Few recent debuts have impressed like The Phantom Band’s Checkmate Savage. If you believed the hype in early 2009 – never advisable when it comes to the British music press – these Scots were Jesus Christ, the Queen and Archie Gemmill all rolled into one.
But hindsight – even just a year’s worth – is appreciated when it comes to judging the album’s final worth. Checkmate Savage was inspired, a led-minted goliath of modern rock. It was, however, also the sound of a band still tied to their influences, road tripping through the United States listening to old Beefheart and Kyuss cassettes, checking into pay-per-hours just so they can cycle through their John Carpenter VHS collection.
Cut to The Wants and we find The Phantom Band sharpening those influences to a fine point. You can feel the group growing into their artistry, creating their own space where comparisons and pigeonholing become that much harder. And almost on cue they’ve dropped their penchant for elusive behaviour that bordered on total anonymity, even – holy shit! – posing for press shots. It speaks of a confidence and self-identity that helps seal any remaining cracks in their technique and talent.
They waste no time in setting out their stall either. “A Glamour” flicks away the left over roach of Checkmate Savage, rolling synth and bass lines traded in for something darker, claustrophobic and stamping. You’d call it glam-rock, but the only androgynous gig this sounds like is one attended by second century pagans.

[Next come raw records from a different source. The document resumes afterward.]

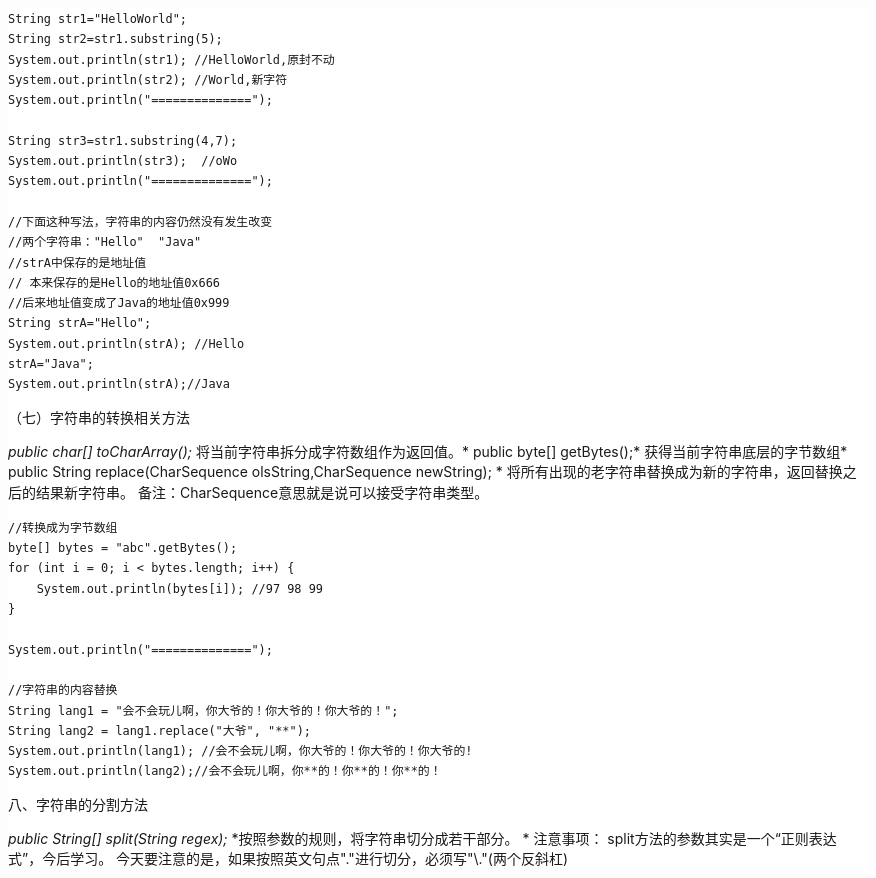  

```
String str1="HelloWorld";
String str2=str1.substring(5);
System.out.println(str1); //HelloWorld,原封不动
System.out.println(str2); //World,新字符
System.out.println("==============");

String str3=str1.substring(4,7);
System.out.println(str3);  //oWo
System.out.println("==============");

//下面这种写法，字符串的内容仍然没有发生改变
//两个字符串："Hello"  "Java"
//strA中保存的是地址值
// 本来保存的是Hello的地址值0x666
//后来地址值变成了Java的地址值0x999
String strA="Hello";
System.out.println(strA); //Hello
strA="Java";
System.out.println(strA);//Java
```

 

（七）字符串的转换相关方法

*public char[] toCharArray();* 将当前字符串拆分成字符数组作为返回值。*
 public byte[] getBytes();*  获得当前字符串底层的字节数组*
 public String replace(CharSequence olsString,CharSequence newString);
\* 将所有出现的老字符串替换成为新的字符串，返回替换之后的结果新字符串。
 备注：CharSequence意思就是说可以接受字符串类型。

 

```
//转换成为字节数组
byte[] bytes = "abc".getBytes();
for (int i = 0; i < bytes.length; i++) {
    System.out.println(bytes[i]); //97 98 99
}

System.out.println("==============");

//字符串的内容替换
String lang1 = "会不会玩儿啊，你大爷的！你大爷的！你大爷的！";
String lang2 = lang1.replace("大爷", "**");
System.out.println(lang1); //会不会玩儿啊，你大爷的！你大爷的！你大爷的!
System.out.println(lang2);//会不会玩儿啊，你**的！你**的！你**的！
```

 

八、字符串的分割方法

*public String[] split(String regex);* *按照参数的规则，将字符串切分成若干部分。
\* 注意事项：
 split方法的参数其实是一个“正则表达式”，今后学习。
 今天要注意的是，如果按照英文句点"."进行切分，必须写"\\."(两个反斜杠)
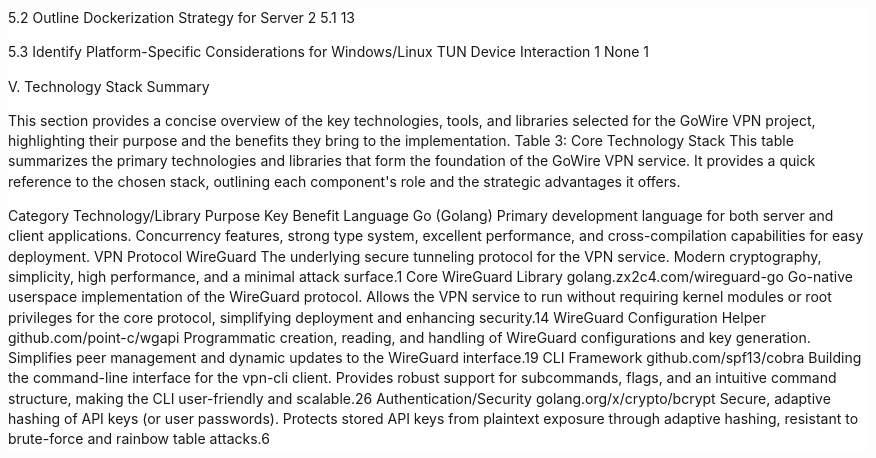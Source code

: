 
5.2
Outline Dockerization Strategy for Server
2
5.1
13


5.3
Identify Platform-Specific Considerations for Windows/Linux TUN Device Interaction
1
None
1


V. Technology Stack Summary

This section provides a concise overview of the key technologies, tools, and libraries selected for the GoWire VPN project, highlighting their purpose and the benefits they bring to the implementation.
Table 3: Core Technology Stack
This table summarizes the primary technologies and libraries that form the foundation of the GoWire VPN service. It provides a quick reference to the chosen stack, outlining each component's role and the strategic advantages it offers.

Category
Technology/Library
Purpose
Key Benefit
Language
Go (Golang)
Primary development language for both server and client applications.
Concurrency features, strong type system, excellent performance, and cross-compilation capabilities for easy deployment.
VPN Protocol
WireGuard
The underlying secure tunneling protocol for the VPN service.
Modern cryptography, simplicity, high performance, and a minimal attack surface.1
Core WireGuard Library
golang.zx2c4.com/wireguard-go
Go-native userspace implementation of the WireGuard protocol.
Allows the VPN service to run without requiring kernel modules or root privileges for the core protocol, simplifying deployment and enhancing security.14
WireGuard Configuration Helper
github.com/point-c/wgapi
Programmatic creation, reading, and handling of WireGuard configurations and key generation.
Simplifies peer management and dynamic updates to the WireGuard interface.19
CLI Framework
github.com/spf13/cobra
Building the command-line interface for the vpn-cli client.
Provides robust support for subcommands, flags, and an intuitive command structure, making the CLI user-friendly and scalable.26
Authentication/Security
golang.org/x/crypto/bcrypt
Secure, adaptive hashing of API keys (or user passwords).
Protects stored API keys from plaintext exposure through adaptive hashing, resistant to brute-force and rainbow table attacks.6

The whole album has this feel. Stripped of their American influences, there’s something anciently British about The Phantom Band, like the kind of thing hinted at in medieval folk music, but taken straight to the source. It’s borne out in “O” via a vicious tribal thump and perhaps the album’s greatest moment, when the band gathers to provide the Hammer horror chant: “I’m gonna gather these books and burn them!”
“Mr Natural” is the song that most resembles The Phantom Band’s previous work, powered along by pulsing keyboards and a skin tight rhythm section, but this time the group are reaching for real progressions rather than simply being content to nut a groove. It works well, but almost feels outdated when sitting next to “O” or the rolling squelch of something like “Into the Corn”.

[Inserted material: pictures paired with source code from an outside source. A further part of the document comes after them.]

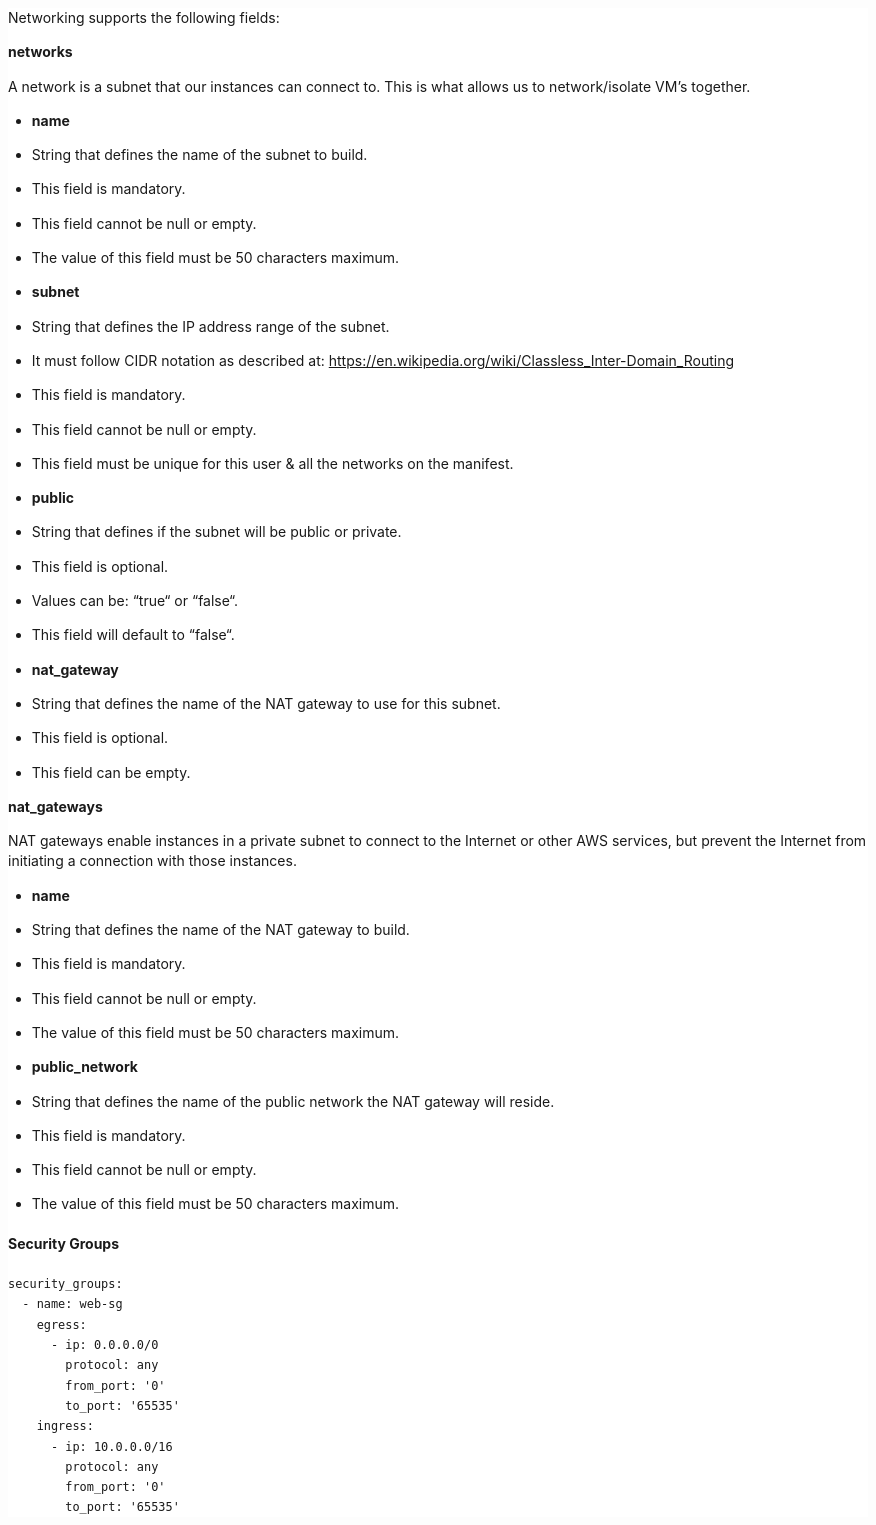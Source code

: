 Networking supports the following fields:

**networks**

A network is a subnet that our instances can connect to. This is what allows us to network/isolate VM’s together.

* **name**
 * String that defines the name of the subnet to build.
 * This field is mandatory.
 * This field cannot be null or empty.
 * The value of this field must be 50 characters maximum.

* **subnet**
 * String that defines the IP address range of the subnet.
 * It must follow CIDR notation as described at: https://en.wikipedia.org/wiki/Classless_Inter-Domain_Routing
 * This field is mandatory.
 * This field cannot be null or empty.
 * This field must be unique for this user & all the networks on the manifest.

* **public**
 * String that defines if the subnet will be public or private.
 * This field is optional.
 * Values can be: “true“ or “false“.
 * This field will default to “false“.

* **nat_gateway**
 * String that defines the name of the NAT gateway to use for this subnet.
 * This field is optional.
 * This field can be empty.

**nat_gateways**

NAT gateways enable instances in a private subnet to connect to the Internet or other AWS services, but prevent the Internet from initiating a connection with those instances.

* **name**
 * String that defines the name of the NAT gateway to build.
 * This field is mandatory.
 * This field cannot be null or empty.
 * The value of this field must be 50 characters maximum.

* **public_network**
 * String that defines the name of the public network the NAT gateway will reside.
 * This field is mandatory.
 * This field cannot be null or empty.
 * The value of this field must be 50 characters maximum.

#### Security Groups

```
security_groups:
  - name: web-sg
    egress:
      - ip: 0.0.0.0/0
        protocol: any
        from_port: '0'
        to_port: '65535'
    ingress:
      - ip: 10.0.0.0/16
        protocol: any
        from_port: '0'
        to_port: '65535'

```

That need to turn songs sharply and create something more from their craft is a persistent feature on The Wants. If “Walls” had existed on Checkmate Savage it would have ridden its rumbling beat into the ground, but here it’s fitted with an ice-breaking chorus and feverish coda. Even singer Rick Anthony trades his baritone in for a chilly falsetto. The Phantom Band are now quicker to the hook, but they never over-do it. The album’s other high point, “Everybody Knows it’s True”, could almost be a single, it’s pied-piper drum machines launching into a refrain that you’d say was ‘soaring’, except for Anthony’s lyrics, “Everybody wants to learn/ But the cost is just the ones I crucify/ My own”, and the fact that it’s unleashed just twice throughout a four and a half minute running time.
And that restraint is probably one of the major schemes running through The Wants. No longer do The Phantom Band endlessly circle their ideas, slowly grinding them down into a purpose; they now deliver the hook rather than asking the listeners to find it themselves. It means The Wants feels shorter than Checkmate Savage, both as a whole and track for track, when neither is actually the case.
It’s the kind of album Yeasayer might have made if they’d kept their drummer and moved to the UK, rather than choosing to make 80s-inspired electro-pop. There’s that same mysticism to The Wants as there was to All Hour Cymbals, but it’s all of a home grown, gothic and more robust variety. It’s now December and the time to count the year’s best has already begun, but don’t be surprised if The Wants makes a late run onto many a top ten list.